Budiyono lalu menyampaikan solusi transformasi pendidikan. Pertama, perlu pengembangan kurikulum secara kontekstual. Dalam hal ini, harus ada pendekaan filsafat pendidikan yakni pendekatan filsafat naturalis, siswa belajar dengan alam dan lingkungannya.
Kedua, pembelajaran berbasis sosio kultural. Pembelajaran ini membuat siswa belajar langsung dengan kehidupan nyata di lingkungan masyarakat berdasarkan pada kurikulum pelajaran yang ada, sehingga pembelajaran siswa tidak kaku.
Ketiga, implementasi dalam seluruh aspek kehidupan siswa. Pembelajaran ini menjadikan tenaga pendidik dan orang tua mengajarkan siswa menghormati orang tua, seperti ketika ingin pergi bermain meminta izin terlebih dahulu. Dengan demikian, orang tua tidak perlu melihat teori-teori.
Keempat, pembelajaran berbasis social responsibility.
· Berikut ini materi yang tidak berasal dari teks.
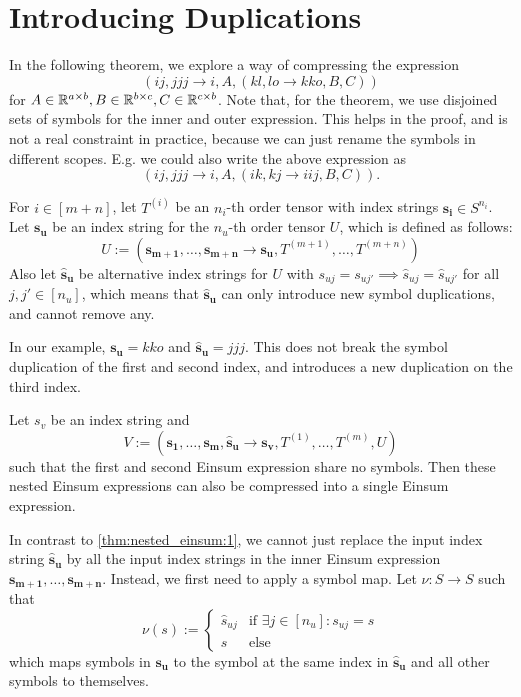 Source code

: \section{Introducing Duplications}

In the following theorem, we explore a way of compressing the expression
$$(ij, jjj \rightarrow i, A, (kl, lo \rightarrow kko, B, C))$$
for $A \in \mathbb{R}^{a \times b}, B \in \mathbb{R}^{b \times c}, C \in \mathbb{R}^{c \times b}$.
Note that, for the theorem, we use disjoined sets of symbols for the inner and outer expression.
This helps in the proof, and is not a real constraint in practice,
because we can just rename the symbols in different scopes.
E.g. we could also write the above expression as
$$(ij, jjj \rightarrow i, A, (ik, kj \rightarrow iij, B, C)).$$

\begin{theorem}
    \label{thm:nested_einsum:2}

    For $i \in [m + n]$, let $T^{(i)}$ be an $n_i$-th order tensor with index strings $\bm{s_i} \in S^{n_i}$.
    Let $\bm{s_u}$ be an index string for the $n_u$-th order tensor $U$, which is defined as follows:
    $$U := (\bm{s_{m + 1}},\dots,\bm{s_{m + n}} \rightarrow \bm{s_u}, T^{(m + 1)},\dots,T^{(m + n)})$$
    Also let $\bm{\hat{s}_u}$ be alternative index strings for $U$ with $s_{uj} = s_{uj'} \implies \hat{s}_{uj} = \hat{s}_{uj'}$ for all $j, j' \in [n_u]$,
    which means that $\bm{\hat{s}_u}$ can only introduce new symbol duplications, and cannot remove any.

    In our example, $\bm{s_u} = kko$ and $\bm{\hat{s}_u} = jjj$.
    This does not break the symbol duplication of the first and second index,
    and introduces a new duplication on the third index.

    Let $s_v$ be an index string and
    $$V := (\bm{s_1},\dots,\bm{s_m}, \bm{\hat{s}_u} \rightarrow \bm{s_v}, T^{(1)},\dots,T^{(m)}, U)$$
    such that the first and second Einsum expression share no symbols.
    Then these nested Einsum expressions can also be compressed into a single Einsum expression.

    In contrast to \autoref{thm:nested_einsum:1}, we cannot just replace the input index string $\bm{\hat{s}_u}$ by all the input index strings in the inner Einsum expression $\bm{s_{m + 1}},\dots,\bm{s_{m + n}}$.
    Instead, we first need to apply a symbol map.
    Let $\nu: S \rightarrow S$ such that
    $$\nu(s) := \begin{cases}
            \hat{s}_{uj} & \text{if }\exists j \in [n_u]: s_{uj} = s \\
            s            & \text{else}
        \end{cases}$$
    which maps symbols in $\bm{s_u}$ to the symbol at the same index in $\bm{\hat{s}_u}$ and all other symbols to themselves.


\end{theorem}
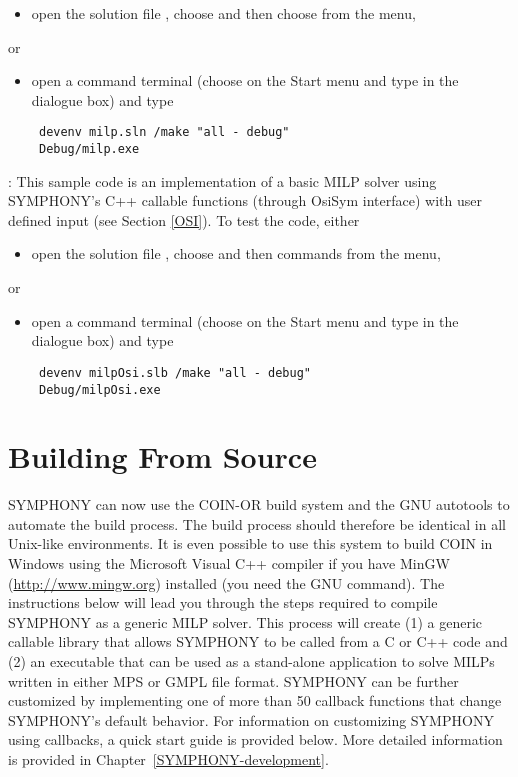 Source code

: \begin{itemize}
\begin{itemize}
\item open the solution file , choose 
and then choose  from the  menu, 
\end{itemize}
or
\begin{itemize}
\item open a command terminal (choose  on the Start menu and type
 in the dialogue box) and type 
{\color{Brown}
\begin{verbatim}
 devenv milp.sln /make "all - debug"
 Debug/milp.exe
 \end{verbatim}
}
\end{itemize}
: This sample code is an implementation of a basic MILP 
solver using SYMPHONY's C++ callable functions (through OsiSym interface)
with user defined input (see Section \ref{OSI}). To test the code, either 
\begin{itemize}
\item open the solution file , 
choose  and then 
 commands from the  menu, 
\end{itemize}
or
\begin{itemize}
\item open a command terminal (choose  on the Start menu and type
 in the dialogue box) and type 
{\color{Brown}
\begin{verbatim}
 devenv milpOsi.slb /make "all - debug"
 Debug/milpOsi.exe
 \end{verbatim}
}
\end{itemize}
\end{itemize}



\section{Building From Source} 
\label{building_from_source}

SYMPHONY can now use the COIN-OR build system and the GNU autotools to
automate the build process. The build process should therefore be identical in
all Unix-like environments. It is even possible to use this system to build
COIN in Windows using the Microsoft Visual C++ compiler if you have MinGW
(\url{http://www.mingw.org}) installed (you need the GNU  command).
The instructions below will lead you through the steps required to compile
SYMPHONY as a generic MILP solver. This process will create (1) a generic
callable library that allows SYMPHONY to be called from a C or C++ code and
(2) an executable that can be used as a stand-alone application to solve MILPs
written in either MPS or GMPL file format. SYMPHONY can be further customized
by implementing one of more than 50 callback functions that change SYMPHONY's
default behavior. For information on customizing SYMPHONY using callbacks, a
quick start guide is provided below. More detailed information is provided in
Chapter~\ref{SYMPHONY-development}.

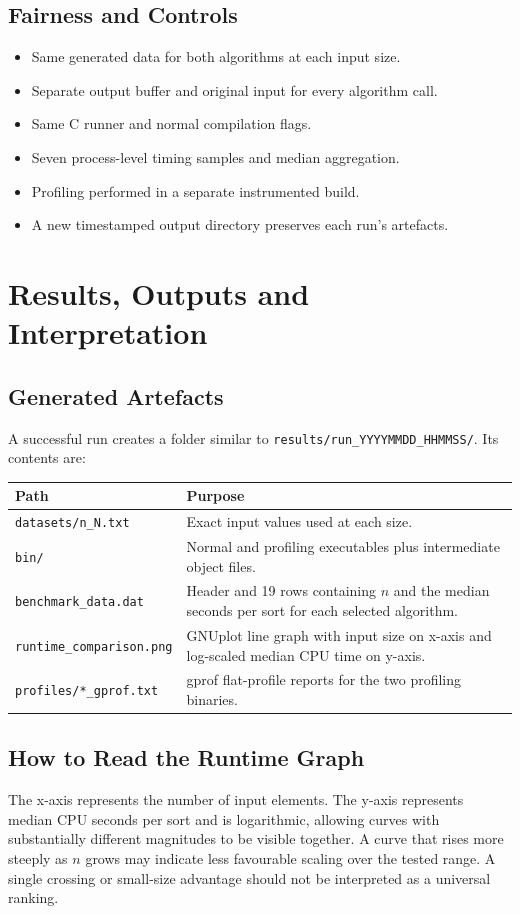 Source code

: \documentclass[12pt,a4paper,oneside]{report}
\begin{document}
\section{Fairness and Controls}
\begin{itemize}[leftmargin=*]
\item Same generated data for both algorithms at each input size.
\item Separate output buffer and original input for every algorithm call.
\item Same C runner and normal compilation flags.
\item Seven process-level timing samples and median aggregation.
\item Profiling performed in a separate instrumented build.
\item A new timestamped output directory preserves each run's artefacts.
\end{itemize}

\chapter{Results, Outputs and Interpretation}
\section{Generated Artefacts}
A successful run creates a folder similar to \texttt{results/run\_YYYYMMDD\_HHMMSS/}. Its contents are:
\begin{longtable}{p{}p{}}
\toprule\textbf{Path} & \textbf{Purpose}\\\midrule
\texttt{datasets/n\_N.txt} & Exact input values used at each size.\\
\texttt{bin/} & Normal and profiling executables plus intermediate object files.\\
\texttt{benchmark\_data.dat} & Header and 19 rows containing $n$ and the median seconds per sort for each selected algorithm.\\
\texttt{runtime\_comparison.png} & GNUplot line graph with input size on x-axis and log-scaled median CPU time on y-axis.\\
\texttt{profiles/*\_gprof.txt} & gprof flat-profile reports for the two profiling binaries.\\
\bottomrule\end{longtable}
\section{How to Read the Runtime Graph}
The x-axis represents the number of input elements. The y-axis represents median CPU seconds per sort and is logarithmic, allowing curves with substantially different magnitudes to be visible together. A curve that rises more steeply as $n$ grows may indicate less favourable scaling over the tested range. A single crossing or small-size advantage should not be interpreted as a universal ranking.
\end{document}
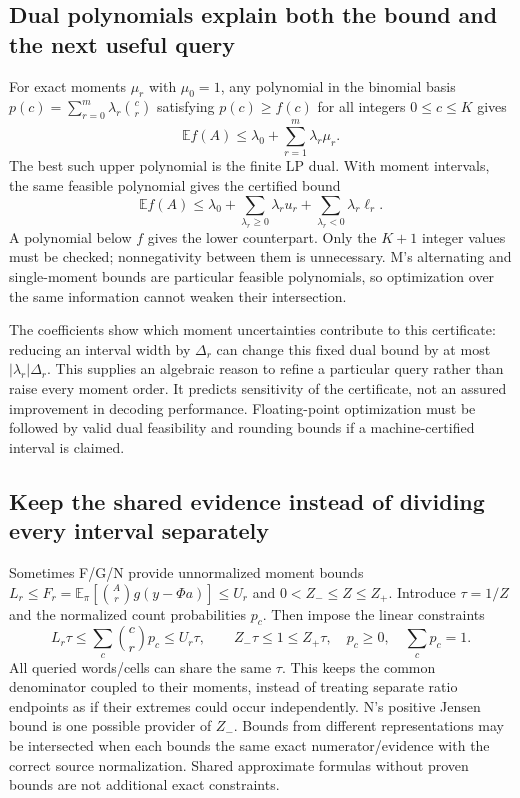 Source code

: \documentclass[10pt,a4paper]{article}
\newcommand{\E}{\mathbb E}
\begin{document}
\subsection{Dual polynomials explain both the bound and the next useful query}
For exact moments $\mu_r$ with $\mu_0=1$, any polynomial in the binomial basis
$p(c)=\sum_{r=0}^m\lambda_r\binom cr$ satisfying $p(c)\geq f(c)$ for all integers $0\leq c\leq K$ gives
\[
 \E f(A)\leq\lambda_0+\sum_{r=1}^m\lambda_r\mu_r.
\]
The best such upper polynomial is the finite LP dual. With moment intervals, the same feasible polynomial
gives the certified bound
\begin{equation}
 \E f(A)\leq\lambda_0+
       \sum_{\lambda_r\geq0}\lambda_r u_r+
       \sum_{\lambda_r<0}\lambda_r\ell_r.
 \label{eq:moment-dual-interval}
\end{equation}
A polynomial below $f$ gives the lower counterpart. Only the $K+1$ integer values must be checked;
nonnegativity between them is unnecessary. M's alternating and single-moment bounds are particular
feasible polynomials, so optimization over the same information cannot weaken their intersection.

The coefficients show which moment uncertainties contribute to this certificate: reducing an interval
width by $\Delta_r$ can change this fixed dual bound by at most $|\lambda_r|\Delta_r$.
This supplies an algebraic reason to refine a particular query rather than raise every moment order.
It predicts sensitivity of the certificate, not an assured improvement in decoding performance.
Floating-point optimization must be followed by valid dual feasibility and rounding bounds if a
machine-certified interval is claimed.

\subsection{Keep the shared evidence instead of dividing every interval separately}
Sometimes F/G/N provide unnormalized moment bounds
$L_r\leq F_r=\E_\pi[\binom Ar g(y-\Phi a)]\leq U_r$ and
$0<Z_-\leq Z\leq Z_+$. Introduce $\tau=1/Z$ and the normalized count probabilities $p_c$.
Then impose the linear constraints
\begin{equation}
 L_r\tau\leq\sum_c\binom crp_c\leq U_r\tau,\qquad
 Z_-\tau\leq1\leq Z_+\tau,\quad p_c\geq0,\quad\sum_cp_c=1.
 \label{eq:moment-shared-evidence}
\end{equation}
All queried words/cells can share the same $\tau$. This keeps the common denominator coupled to their
moments, instead of treating separate ratio endpoints as if their extremes could occur independently.
N's positive Jensen bound is one possible provider of $Z_-$. Bounds from different representations may
be intersected when each bounds the same exact numerator/evidence with the correct source normalization.
Shared approximate formulas without proven bounds are not additional exact constraints.
\end{document}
Pembelajaran model ini termasuk ke dalam aksi kemanusiaan. Siswa bisa terjung ke lapangan agar bisa bersinggungan langsung dengan kehidupan masyarakat saat ini.
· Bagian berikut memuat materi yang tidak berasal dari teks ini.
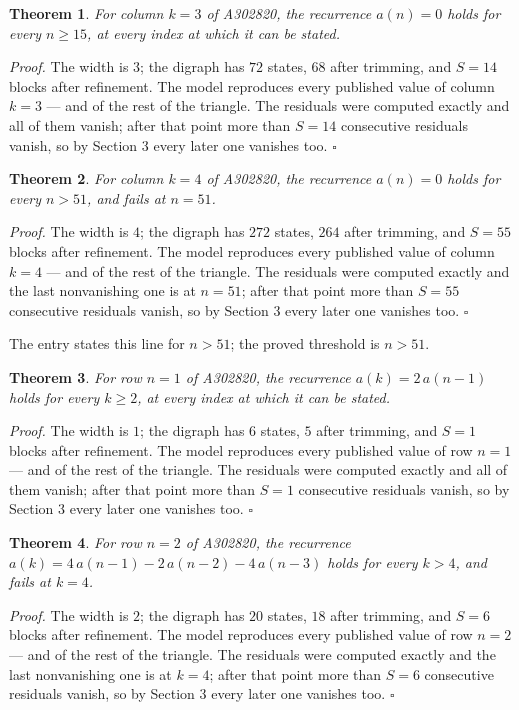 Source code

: \documentclass[11pt]{article}
\newtheorem{theorem}{Theorem}
\theoremstyle{definition}
\begin{document}
\begin{theorem} For column $k = 3$ of A302820, the recurrence $a(n) = 0$ holds for every $n \ge 15$, at every index at which it can be stated.\end{theorem}

{\itshape Proof.} The width is $3$; the digraph has $72$ states, $68$ after trimming, and $S = 14$ blocks after refinement. The model reproduces every published value of column $k = 3$ --- and of the rest of the triangle. The residuals were computed exactly and all of them vanish; after that point more than $S = 14$ consecutive residuals vanish, so by Section 3 every later one vanishes too. $\square$

\begin{theorem} For column $k = 4$ of A302820, the recurrence $a(n) = 0$ holds for every $n > 51$, and fails at $n = 51$.\end{theorem}

{\itshape Proof.} The width is $4$; the digraph has $272$ states, $264$ after trimming, and $S = 55$ blocks after refinement. The model reproduces every published value of column $k = 4$ --- and of the rest of the triangle. The residuals were computed exactly and the last nonvanishing one is at $n = 51$; after that point more than $S = 55$ consecutive residuals vanish, so by Section 3 every later one vanishes too. $\square$

The entry states this line for $n > 51$; the proved threshold is $n > 51$.

\begin{theorem} For row $n = 1$ of A302820, the recurrence $a(k) = 2\,a(n-1)$ holds for every $k \ge 2$, at every index at which it can be stated.\end{theorem}

{\itshape Proof.} The width is $1$; the digraph has $6$ states, $5$ after trimming, and $S = 1$ blocks after refinement. The model reproduces every published value of row $n = 1$ --- and of the rest of the triangle. The residuals were computed exactly and all of them vanish; after that point more than $S = 1$ consecutive residuals vanish, so by Section 3 every later one vanishes too. $\square$

\begin{theorem} For row $n = 2$ of A302820, the recurrence $a(k) = 4\,a(n-1) - 2\,a(n-2) - 4\,a(n-3)$ holds for every $k > 4$, and fails at $k = 4$.\end{theorem}

{\itshape Proof.} The width is $2$; the digraph has $20$ states, $18$ after trimming, and $S = 6$ blocks after refinement. The model reproduces every published value of row $n = 2$ --- and of the rest of the triangle. The residuals were computed exactly and the last nonvanishing one is at $k = 4$; after that point more than $S = 6$ consecutive residuals vanish, so by Section 3 every later one vanishes too. $\square$
\end{document}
“Contohnya, siswa perlu mengikuti kegiatan di masyarakat, ketika kerja bakti, atau pelaksanaan fardhu kifayah, sehingga siswa praktik langsung dan tidak bosan. Inilah solusi berdasarakan presepektif saya dengan basis impelementasi,” kata Budiyono, dikutip dari lama resmi NU, Sabtu (14/8/2021).
Budiyono tidak memungkiri jika pembelajaran berbasis teknologi sangat penting saat ini. Maka dari itu, pendidik harus memanfaatan teknologi informasi dalam mendesain model pembelajaran berbasis daring. Pendidik harus beradaptasi dengan teknologi informasi dan komunikasi (TIK). Itu satu hal mutlak. Dalam hal ini, perlu pembiasaan membuat TIK menjadi fungsional dalam pembelajaran.
“Kita sebagai dosen atau guru tentu mendesain pembelajaran daring berbeda dengan ketika tatap muka, bagaimana mengolah pola komunikasi yang sangat berbeda, maka butuh kecermatan sebagai pendidik dalam mendesain pola pembelajaran yang tepat,” kata Budiyono.